解約はしてはダメで、クレジットカードの“停止”ですね。解約すると会員でなくなってしまうので、クレジットカード会社に登録された情報が削除されてしまいます。そうなってしまうと、過去にさかのぼって証明したり、不正利用の補償などができなくなってしまう場合があります」
不正な引き落としが発生してしまった場合は……。
「警察ではなく、まずクレジットカード会社に連絡。カード会社によって補償期間は決まっています。被害届や相談番号などが欲しいとクレジットカード会社に言われたら、警察に届ける。クレジットカード会社が“それは補償できません”というケースもあります。
先日相談に来られた案件は、不正利用の1回あたりの金額は小さかったのですが、1年間にわたって引き出されていました。以前のものは期間外と見なされてしまい、さかのぼっての補償はできないこともあります。

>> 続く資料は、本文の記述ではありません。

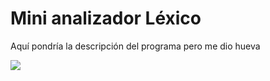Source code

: # Mini analizador Léxico

Aquí pondría la descripción del programa pero me dio hueva


![](/../main/Imagenes/patricio.jpg)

返金してほしい、請求を止めてほしいというのは、それが本当なのか証明しなくてはいけません。これは非常に面倒な作業。こっちは悪いことをしていないんだからと言っても返金されないこともあります」
被害に遭わないためには?
「やはり大事なのは自分で防御すること。まずは“フィッシング詐欺”というものが当たり前にあるということを認識する。自分もひっかかってしまうことがあることを知る。どんどん巧妙になっているためフィッシング詐欺は、“見破ろうとすること自体が詐欺にひっかかる一歩手前”というような状態です。フィッシング詐欺は存在して、どんな人でもいつかはひっかかってしまうと考えていい。
簡単で完璧な防御法は、メールにあるURLを開かないことにほかなりません。万が一“未納”と脅すメールが来ても、そのメールにあるURLは絶対に開かないこと。自分でカード会社のホームページにいき、自分のアカウントでログインして支払い履歴を見てみる。そこで未納でないことがわかりますから。それが最大の防御ですね」
自分の身は自分で守らなければならない。